**Data for the task**
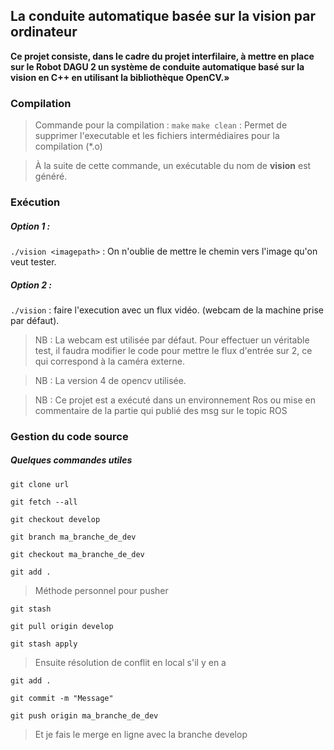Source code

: ## La conduite automatique basée sur la vision par ordinateur

**Ce projet consiste, dans le cadre du projet interfilaire, à mettre en place sur le Robot DAGU 2 un système de conduite automatique basé sur la vision en C++ en utilisant la bibliothèque OpenCV.»** 

### Compilation
>Commande pour la compilation :
`make`
`make clean` : Permet de supprimer l'executable et les fichiers intermédiaires pour la compilation (*.o)

>À la suite de cette commande, un exécutable du nom de **vision** est généré.

### Exécution

##### Option 1 : 

`./vision <imagepath>` : On n'oublie de mettre le chemin vers l'image qu'on veut tester.  

##### Option 2 : 

 `./vision` : faire l'execution avec un flux vidéo. (webcam de la machine prise par défaut).  


>NB : La webcam est utilisée par défaut. Pour effectuer un véritable test, il faudra modifier le code pour mettre le flux d'entrée sur 2, ce qui correspond à la caméra externe.

>NB : La version 4 de opencv utilisée.

>NB : Ce projet est a exécuté dans un environnement Ros ou mise en commentaire de la partie qui publié des msg sur le topic ROS

### Gestion du code source

##### Quelques commandes utiles
 `git clone url`

 `git fetch --all`

 `git checkout develop`

 `git branch ma_branche_de_dev`

 `git checkout ma_branche_de_dev`

 `git add .`

 >Méthode personnel pour pusher

 `git stash`

 `git pull origin develop`

 `git stash apply`

 >Ensuite résolution de conflit en local s'il y en a

 `git add .`

 `git commit -m "Message"`

 `git push origin ma_branche_de_dev`

 >Et je fais le merge en ligne avec la branche develop
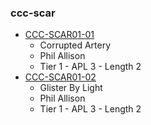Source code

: ### ccc-scar
* [CCC-SCAR01-01](https://www.dmsguild.com/product/237410/CCCSCAR0101-Corrupted-Artery?affiliate_id=757342)
    * Corrupted Artery
    * Phil Allison
    * Tier 1 - APL 3 - Length 2
* [CCC-SCAR01-02](http://www.dmsguild.com/product/242220/CCCSCAR0102-Glister-By-Light?affiliate_id=757342)
    * Glister By Light
    * Phil Allison
    * Tier 1 - APL 3 - Length 2
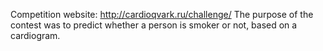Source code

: Competition website: http://cardioqvark.ru/challenge/
The purpose of the contest was to predict whether a person is smoker or not, based on a cardiogram.
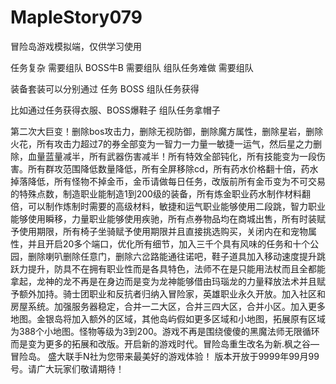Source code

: # MapleStory079
冒险岛游戏模拟端，仅供学习使用

任务复杂 需要组队
BOSS牛B 需要组队 
组队任务难做 需要组队

装备套装可以分别通过 任务  BOSS 组队任务获得

比如通过任务获得衣服、BOSS爆鞋子 组队任务拿帽子

第二次大巨变！删除bos攻击力，删除无视防御，删除魔方属性，删除星岩，删除火花，所有攻击力超过7的券全部变为一智力一力量一敏捷一运气，然后星之力删除，血量蓝量减半，所有武器伤害减半！所有特效全部钝化，所有技能变为一段伤害。所有群攻范围降低数量降低，所有全屏移除cd，所有药水价格翻十倍，药水掉落降低，所有怪物不掉金币，金币请做每日任务，改版前所有金币变为不可交易的特殊点数，制造职业能制造1到200级的装备，所有炼金职业药水制作材料翻倍，可以制作炼制时需要的高级材料，敏捷和运气职业能够使用二段跳，智力职业能够使用瞬移，力量职业能够使用疾驰，所有点券物品均在商城出售，所有时装赋予使用期限，所有椅子坐骑赋予使用期限并且直接挑选购买，关闭内在和宠物属性，并且开启20多个端口，优化所有细节，加入三千个具有风味的任务和十个公园，删除喇叭删除任意门，删除六岔路能通往诺吧，鞋子道具加入移动速度提升跳跃力提升，防具不在拥有职业性而是各具特色，法师不在是只能用法杖而且全都能拿起，龙神的龙不再是在身边而是变为龙神能够借由玛瑙龙的力量释放法术并且赋予额外加持。骑士团职业和反抗者归纳入冒险家，英雄职业永久开放。加入社区和房屋系统。加强服务器稳定，合并一二大区，合并三四大区，合并小区。加入更多地图。金银岛将加入额外的区域，其他岛屿假如更多区域和小地图，拓展原有区域为388个小地图。怪物等级为3到200。游戏不再是围绕傻傻的黑魔法师无限循环而是变为更多的拓展和改版。开启新的游戏时代。冒险岛重生改名为新.枫之谷―冒险岛。
盛大联手N社为您带来最美好的游戏体验！
版本开放于9999年99月99号。请广大玩家们敬请期待！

**The task**
With the pictures dropped, write out all of the entries word for word.

**The answer**
Source code

: ## La conduite automatique basée sur la vision par ordinateur

**Ce projet consiste, dans le cadre du projet interfilaire, à mettre en place sur le Robot DAGU 2 un système de conduite automatique basé sur la vision en C++ en utilisant la bibliothèque OpenCV.»** 

### Compilation
>Commande pour la compilation :
`make`
`make clean` : Permet de supprimer l'executable et les fichiers intermédiaires pour la compilation (*.o)

>À la suite de cette commande, un exécutable du nom de **vision** est généré.

### Exécution

##### Option 1 : 

`./vision <imagepath>` : On n'oublie de mettre le chemin vers l'image qu'on veut tester.  

##### Option 2 : 

 `./vision` : faire l'execution avec un flux vidéo. (webcam de la machine prise par défaut).  


>NB : La webcam est utilisée par défaut. Pour effectuer un véritable test, il faudra modifier le code pour mettre le flux d'entrée sur 2, ce qui correspond à la caméra externe.

>NB : La version 4 de opencv utilisée.

>NB : Ce projet est a exécuté dans un environnement Ros ou mise en commentaire de la partie qui publié des msg sur le topic ROS

### Gestion du code source

##### Quelques commandes utiles
 `git clone url`

 `git fetch --all`

 `git checkout develop`

 `git branch ma_branche_de_dev`

 `git checkout ma_branche_de_dev`

 `git add .`

 >Méthode personnel pour pusher

 `git stash`

 `git pull origin develop`

 `git stash apply`

 >Ensuite résolution de conflit en local s'il y en a

 `git add .`

 `git commit -m "Message"`

 `git push origin ma_branche_de_dev`

 >Et je fais le merge en ligne avec la branche develop
Source code

: ### ccc-scar
* [CCC-SCAR01-01](https://www.dmsguild.com/product/237410/CCCSCAR0101-Corrupted-Artery?affiliate_id=757342)
    * Corrupted Artery
    * Phil Allison
    * Tier 1 - APL 3 - Length 2
* [CCC-SCAR01-02](http://www.dmsguild.com/product/242220/CCCSCAR0102-Glister-By-Light?affiliate_id=757342)
    * Glister By Light
    * Phil Allison
    * Tier 1 - APL 3 - Length 2
Source code

: Competition website: http://cardioqvark.ru/challenge/
The purpose of the contest was to predict whether a person is smoker or not, based on a cardiogram.
Source code

: # MapleStory079
冒险岛游戏模拟端，仅供学习使用

任务复杂 需要组队
BOSS牛B 需要组队 
组队任务难做 需要组队

装备套装可以分别通过 任务  BOSS 组队任务获得

比如通过任务获得衣服、BOSS爆鞋子 组队任务拿帽子

第二次大巨变！删除bos攻击力，删除无视防御，删除魔方属性，删除星岩，删除火花，所有攻击力超过7的券全部变为一智力一力量一敏捷一运气，然后星之力删除，血量蓝量减半，所有武器伤害减半！所有特效全部钝化，所有技能变为一段伤害。所有群攻范围降低数量降低，所有全屏移除cd，所有药水价格翻十倍，药水掉落降低，所有怪物不掉金币，金币请做每日任务，改版前所有金币变为不可交易的特殊点数，制造职业能制造1到200级的装备，所有炼金职业药水制作材料翻倍，可以制作炼制时需要的高级材料，敏捷和运气职业能够使用二段跳，智力职业能够使用瞬移，力量职业能够使用疾驰，所有点券物品均在商城出售，所有时装赋予使用期限，所有椅子坐骑赋予使用期限并且直接挑选购买，关闭内在和宠物属性，并且开启20多个端口，优化所有细节，加入三千个具有风味的任务和十个公园，删除喇叭删除任意门，删除六岔路能通往诺吧，鞋子道具加入移动速度提升跳跃力提升，防具不在拥有职业性而是各具特色，法师不在是只能用法杖而且全都能拿起，龙神的龙不再是在身边而是变为龙神能够借由玛瑙龙的力量释放法术并且赋予额外加持。骑士团职业和反抗者归纳入冒险家，英雄职业永久开放。加入社区和房屋系统。加强服务器稳定，合并一二大区，合并三四大区，合并小区。加入更多地图。金银岛将加入额外的区域，其他岛屿假如更多区域和小地图，拓展原有区域为388个小地图。怪物等级为3到200。游戏不再是围绕傻傻的黑魔法师无限循环而是变为更多的拓展和改版。开启新的游戏时代。冒险岛重生改名为新.枫之谷―冒险岛。
盛大联手N社为您带来最美好的游戏体验！
版本开放于9999年99月99号。请广大玩家们敬请期待！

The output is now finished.